• EXERCISE GOAL: What is needed is the whole of the data, set down exactly.

• Data extracted from a collection:
Content starts
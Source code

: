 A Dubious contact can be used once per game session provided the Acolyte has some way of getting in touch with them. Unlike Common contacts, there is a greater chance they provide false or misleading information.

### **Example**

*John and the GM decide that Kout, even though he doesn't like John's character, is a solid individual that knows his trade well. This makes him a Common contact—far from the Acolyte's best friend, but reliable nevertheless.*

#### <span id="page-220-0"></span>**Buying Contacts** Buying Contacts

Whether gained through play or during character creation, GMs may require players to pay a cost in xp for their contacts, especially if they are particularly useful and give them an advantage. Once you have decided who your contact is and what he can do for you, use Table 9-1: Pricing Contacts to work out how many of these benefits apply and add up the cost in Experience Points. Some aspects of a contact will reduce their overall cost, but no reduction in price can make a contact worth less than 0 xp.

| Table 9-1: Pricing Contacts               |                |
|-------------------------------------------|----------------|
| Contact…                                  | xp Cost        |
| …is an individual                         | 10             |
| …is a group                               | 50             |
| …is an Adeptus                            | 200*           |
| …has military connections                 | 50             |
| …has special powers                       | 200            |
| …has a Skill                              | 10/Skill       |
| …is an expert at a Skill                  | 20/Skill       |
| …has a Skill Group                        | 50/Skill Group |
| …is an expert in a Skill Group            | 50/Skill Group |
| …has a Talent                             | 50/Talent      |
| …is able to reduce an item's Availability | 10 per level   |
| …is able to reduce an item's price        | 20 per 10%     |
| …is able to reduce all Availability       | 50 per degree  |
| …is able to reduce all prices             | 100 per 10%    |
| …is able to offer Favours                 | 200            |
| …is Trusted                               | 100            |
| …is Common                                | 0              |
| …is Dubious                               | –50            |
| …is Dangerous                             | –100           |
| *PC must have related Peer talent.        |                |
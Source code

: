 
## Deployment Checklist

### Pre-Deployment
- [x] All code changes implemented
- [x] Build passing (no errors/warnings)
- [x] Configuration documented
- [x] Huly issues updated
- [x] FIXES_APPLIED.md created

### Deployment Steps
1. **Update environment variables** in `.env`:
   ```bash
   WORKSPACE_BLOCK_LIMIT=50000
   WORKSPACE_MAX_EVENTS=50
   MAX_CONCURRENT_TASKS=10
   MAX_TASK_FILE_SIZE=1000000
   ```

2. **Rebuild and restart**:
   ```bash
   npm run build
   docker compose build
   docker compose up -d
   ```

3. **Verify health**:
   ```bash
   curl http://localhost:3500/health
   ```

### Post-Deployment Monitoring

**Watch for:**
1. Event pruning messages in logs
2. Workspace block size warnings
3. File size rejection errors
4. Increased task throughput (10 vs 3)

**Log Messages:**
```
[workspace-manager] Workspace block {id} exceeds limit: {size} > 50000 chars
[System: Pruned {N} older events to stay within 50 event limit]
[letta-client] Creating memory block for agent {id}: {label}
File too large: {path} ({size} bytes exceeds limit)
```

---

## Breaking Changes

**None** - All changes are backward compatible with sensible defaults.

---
Content ends
• RESPONSE TO THIS TASK:
Source code

: A Dubious contact can be used once per game session provided the Acolyte has some way of getting in touch with them. Unlike Common contacts, there is a greater chance they provide false or misleading information.

### **Example**

*John and the GM decide that Kout, even though he doesn't like John's character, is a solid individual that knows his trade well. This makes him a Common contact—far from the Acolyte's best friend, but reliable nevertheless.*

#### <span id="page-220-0"></span>**Buying Contacts** Buying Contacts

Whether gained through play or during character creation, GMs may require players to pay a cost in xp for their contacts, especially if they are particularly useful and give them an advantage. Once you have decided who your contact is and what he can do for you, use Table 9-1: Pricing Contacts to work out how many of these benefits apply and add up the cost in Experience Points. Some aspects of a contact will reduce their overall cost, but no reduction in price can make a contact worth less than 0 xp.

| Table 9-1: Pricing Contacts               |                |
|-------------------------------------------|----------------|
| Contact…                                  | xp Cost        |
| …is an individual                         | 10             |
| …is a group                               | 50             |
| …is an Adeptus                            | 200*           |
| …has military connections                 | 50             |
| …has special powers                       | 200            |
| …has a Skill                              | 10/Skill       |
| …is an expert at a Skill                  | 20/Skill       |
| …has a Skill Group                        | 50/Skill Group |
| …is an expert in a Skill Group            | 50/Skill Group |
| …has a Talent                             | 50/Talent      |
| …is able to reduce an item's Availability | 10 per level   |
| …is able to reduce an item's price        | 20 per 10%     |
| …is able to reduce all Availability       | 50 per degree  |
| …is able to reduce all prices             | 100 per 10%    |
| …is able to offer Favours                 | 200            |
| …is Trusted                               | 100            |
| …is Common                                | 0              |
| …is Dubious                               | –50            |
| …is Dangerous                             | –100           |
| *PC must have related Peer talent.        |                |
Source code

: 
## Deployment Checklist

### Pre-Deployment
- [x] All code changes implemented
- [x] Build passing (no errors/warnings)
- [x] Configuration documented
- [x] Huly issues updated
- [x] FIXES_APPLIED.md created

### Deployment Steps
1. **Update environment variables** in `.env`:
   ```bash
   WORKSPACE_BLOCK_LIMIT=50000
   WORKSPACE_MAX_EVENTS=50
   MAX_CONCURRENT_TASKS=10
   MAX_TASK_FILE_SIZE=1000000
   ```

2. **Rebuild and restart**:
   ```bash
   npm run build
   docker compose build
   docker compose up -d
   ```

3. **Verify health**:
   ```bash
   curl http://localhost:3500/health
   ```

### Post-Deployment Monitoring

**Watch for:**
1. Event pruning messages in logs
2. Workspace block size warnings
3. File size rejection errors
4. Increased task throughput (10 vs 3)

**Log Messages:**
```
[workspace-manager] Workspace block {id} exceeds limit: {size} > 50000 chars
[System: Pruned {N} older events to stay within 50 event limit]
[letta-client] Creating memory block for agent {id}: {label}
File too large: {path} ({size} bytes exceeds limit)
```

---

## Breaking Changes

**None** - All changes are backward compatible with sensible defaults.

---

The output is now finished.